The Last Starfighter (1984)… Some told me before I watched it for the first time that it shared a similar “hero’s journey” structure to Star Wars: Episode IV – A New Hope (1977). “Be all you can be”, basically. But as I watched, and the story drew me in further and further, realization dawned on me: The Last Starfighter told this lesson better than A New Hope! I don’t know which blew up worse: the Death Star or the mind of this long-time Star Wars fan!

Alex figures the best he can do is place top score on the “Starfighter” video game. Picture credit to

The Story

Alex Rogan (Lance Guest) dreams of leaving his quiet town where everyone depends on him for mundane and menial tasks. He spends what little spare time he has playing a lone arcade game called “Starfighter”. He places top score and soon after meets Centauri (Robert Preston); a smooth-talking alien. Centauri attempts to recruit Alex to join a real-life ongoing battle in the stars which the game secretly guides the good guys — the Rylan Star League — to new potential starfighters. Alex, hesitant after witnessing the execution of a spy in the enemy ranks of the Ko-Dan Empire, must decide if he’ll join the fight as the last starfighter or sit this out while the bad guys grow more powerful and perhaps bring the fight to Earth someday.

Saddle up! Time to take your shot! Picture credit to

Shoot For The Stars!

The Last Starfighter presents a lead character with dreams; that’s very clear from the moment we see Alex check his mail in the hope of a scholarship to somewhere; anywhere. He wants to go places, see and do things. They don’t even have to be epic, world-changing, things. The poor guy just wants to experience living. Again, one could claim “so did Luke Skywalker, ya rip-off artists” and it’s not an unfair thought. Something needs to separate Alex from Luke.

Like Luke Skywalker, Alex is a reluctant hero… and yet one character is more so than the other. Luke is reluctant for the first act of A New Hope; the rest of it, he’s a willing, if not eager, participant. Once his uncle and aunt are dead, he sees no other road than to go with Obi-Wan Kenobi and become a Jedi. He’s good to go!

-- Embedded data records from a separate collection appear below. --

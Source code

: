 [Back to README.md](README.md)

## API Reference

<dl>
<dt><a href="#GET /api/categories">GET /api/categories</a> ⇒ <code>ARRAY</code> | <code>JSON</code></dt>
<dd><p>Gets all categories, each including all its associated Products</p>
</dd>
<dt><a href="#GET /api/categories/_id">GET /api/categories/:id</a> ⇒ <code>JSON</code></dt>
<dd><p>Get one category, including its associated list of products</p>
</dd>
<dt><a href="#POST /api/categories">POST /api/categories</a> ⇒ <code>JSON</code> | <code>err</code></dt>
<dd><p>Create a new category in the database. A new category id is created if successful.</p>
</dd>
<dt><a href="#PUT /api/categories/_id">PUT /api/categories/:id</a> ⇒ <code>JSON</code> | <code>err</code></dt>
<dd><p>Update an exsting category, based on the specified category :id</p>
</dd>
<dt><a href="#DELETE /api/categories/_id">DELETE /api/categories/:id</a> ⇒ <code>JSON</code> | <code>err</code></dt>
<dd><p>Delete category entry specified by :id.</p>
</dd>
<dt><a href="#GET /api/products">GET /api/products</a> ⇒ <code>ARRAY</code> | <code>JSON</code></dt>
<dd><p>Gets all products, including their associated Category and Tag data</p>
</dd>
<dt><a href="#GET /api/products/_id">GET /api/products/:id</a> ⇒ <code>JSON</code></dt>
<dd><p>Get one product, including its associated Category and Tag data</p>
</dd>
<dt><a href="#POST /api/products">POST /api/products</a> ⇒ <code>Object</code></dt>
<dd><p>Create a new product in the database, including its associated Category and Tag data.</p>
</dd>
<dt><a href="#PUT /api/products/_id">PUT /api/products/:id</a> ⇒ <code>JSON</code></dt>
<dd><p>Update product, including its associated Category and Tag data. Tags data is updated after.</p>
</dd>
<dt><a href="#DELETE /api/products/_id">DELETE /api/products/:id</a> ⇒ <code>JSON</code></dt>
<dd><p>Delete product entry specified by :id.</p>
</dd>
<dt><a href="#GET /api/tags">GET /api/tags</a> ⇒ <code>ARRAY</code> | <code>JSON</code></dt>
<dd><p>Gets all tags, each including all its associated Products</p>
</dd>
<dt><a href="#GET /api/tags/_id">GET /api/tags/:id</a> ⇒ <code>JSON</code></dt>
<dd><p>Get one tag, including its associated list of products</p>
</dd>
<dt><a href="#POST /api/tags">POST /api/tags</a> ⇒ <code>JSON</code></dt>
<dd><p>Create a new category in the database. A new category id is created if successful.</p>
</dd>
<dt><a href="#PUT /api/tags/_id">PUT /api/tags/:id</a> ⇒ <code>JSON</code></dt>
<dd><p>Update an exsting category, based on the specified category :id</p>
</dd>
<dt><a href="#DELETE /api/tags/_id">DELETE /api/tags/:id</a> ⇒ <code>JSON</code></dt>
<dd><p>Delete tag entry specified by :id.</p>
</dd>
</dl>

Alex, however, is reluctant for at least two acts of his story. Though enthralled with this strange new world of the Rylan Star League, he succumbs to fear and turns his big chance down. Out of fear of death, and perhaps of his own potential. People tell him exactly what he should want to hear, that he could be the greatest starfighter ever. He could travel, be a hero, and finally escape his World of Tedium. And yet when presented with his shot, he doesn’t “grab it with both hands and hold on tight“, he backs away.

And the two hero journeys have an interesting parallel! In life, you either do or don’t have at least one person (or more) encouraging you to “shoot for the stars”; to go for something big. Luke Skywalker has many people in his life (if you include the deleted scenes) who write off that he’ll go nowhere; except Obi-Wan Kenobi. The old Jedi strongly encourages Luke to go with him to Alderaan and become a Jedi. Then there’s Alex who has four people — his mother, Otis, girlfriend Maggie, and Centauri — encouraging his dreams to do great things. But when the chance comes, he alone holds himself back.

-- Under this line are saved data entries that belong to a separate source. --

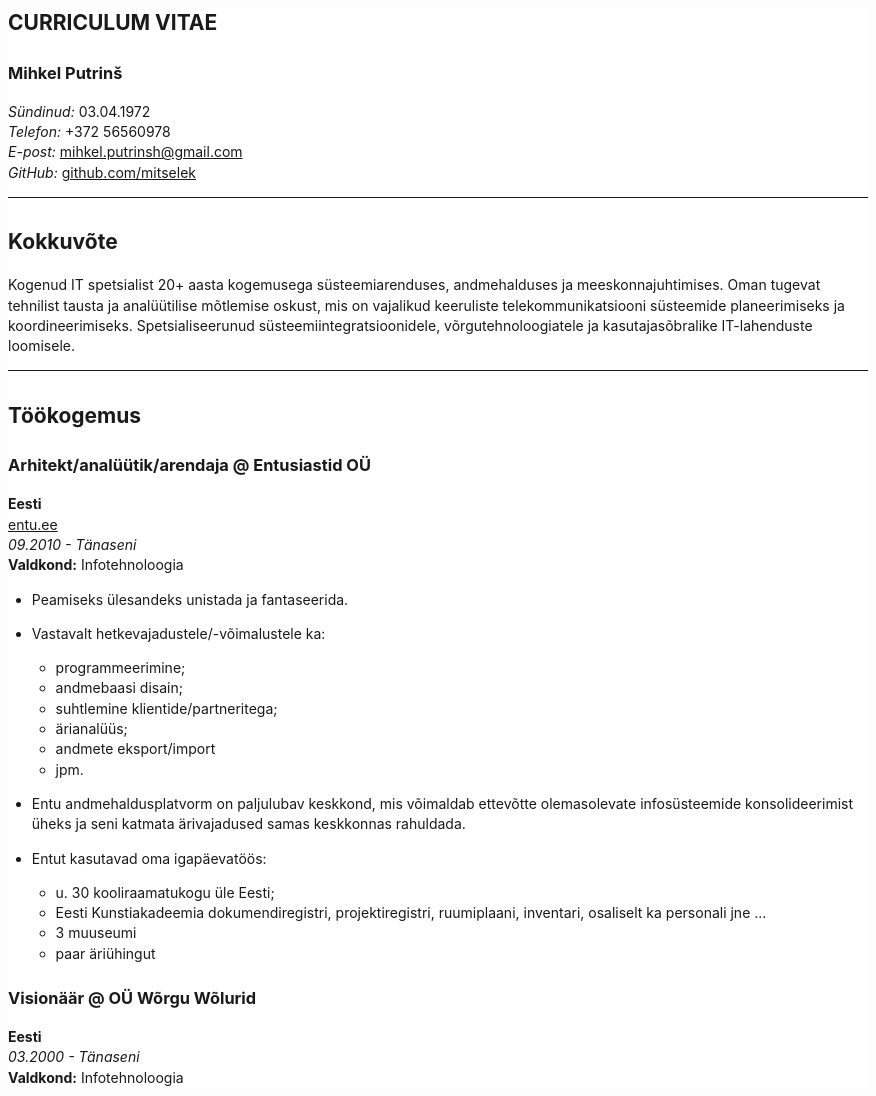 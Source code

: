 
## CURRICULUM VITAE

### Mihkel Putrinš

*Sündinud:* 03.04.1972  
*Telefon:* +372 56560978  
*E-post:* <mihkel.putrinsh@gmail.com>  
*GitHub:* [github.com/mitselek](https://github.com/mitselek)  

---

## Kokkuvõte

Kogenud IT spetsialist 20+ aasta kogemusega süsteemiarenduses, andmehalduses ja meeskonnajuhtimises. Oman tugevat tehnilist tausta ja analüütilise mõtlemise oskust, mis on vajalikud keeruliste telekommunikatsiooni süsteemide planeerimiseks ja koordineerimiseks. Spetsialiseerunud süsteemiintegratsioonidele, võrgutehnoloogiatele ja kasutajasõbralike IT-lahenduste loomisele.

---

## Töökogemus

### Arhitekt/analüütik/arendaja @ Entusiastid OÜ

**Eesti**  
[entu.ee](https://entu.ee)  
*09.2010 - Tänaseni*  
**Valdkond:** Infotehnoloogia

- Peamiseks ülesandeks unistada ja fantaseerida.
- Vastavalt hetkevajadustele/-võimalustele ka:
  - programmeerimine;
  - andmebaasi disain;
  - suhtlemine klientide/partneritega;
  - ärianalüüs;
  - andmete eksport/import
  - jpm.
- Entu andmehaldusplatvorm on paljulubav keskkond, mis võimaldab ettevõtte olemasolevate infosüsteemide konsolideerimist üheks ja seni katmata ärivajadused samas keskkonnas rahuldada.

- Entut kasutavad oma igapäevatöös:
  - u. 30 kooliraamatukogu üle Eesti;
  - Eesti Kunstiakadeemia dokumendiregistri, projektiregistri, ruumiplaani, inventari, osaliselt ka personali jne ...
  - 3 muuseumi
  - paar äriühingut

### Visionäär @ OÜ Wõrgu Wõlurid

**Eesti**  
*03.2000 - Tänaseni*  
**Valdkond:** Infotehnoloogia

Everyone gets nervous when their big chance calls! Picture credit to

Many good stories involve a hero or heroine who doubt themselves at first only to take their shot after all and make a difference. That is a life lesson worthy of any tale!

And that is the point of this movie: to go for it, whatever it is that you dream. To not let fear keep you grounded when you shoot for the stars. Alex even tries to convince Centauri — or is it himself — that nothing great can be expected of a kid from a quiet trailer park; to which Centauri counters: “If that’s what you think, then that’s all you’ll ever be!

When you shoot for the stars, all you can say is “Wow!” Picture credit to YouTube (via “Movieclips” channel)

Final Thought

There is a difference between The Last Starfighter and Star Wars: Episode IV – A New Hope… One does a better job than the other with its moral. Luke Skywalker’s doubt of pursuing more in life once the chance comes doesn’t last long. For Alex Rogan, there’s more sense of doubt and a choice to make. Both characters ultimately shoot for the stars and become more than they ever imagined; but the moral of The Last Starfighter is something anyone and everyone can get behind. Go for your dreams! Give it your best try! And as is true of life and any good sci-fi space fantasy: shoot for the stars. You never know how far you might make it!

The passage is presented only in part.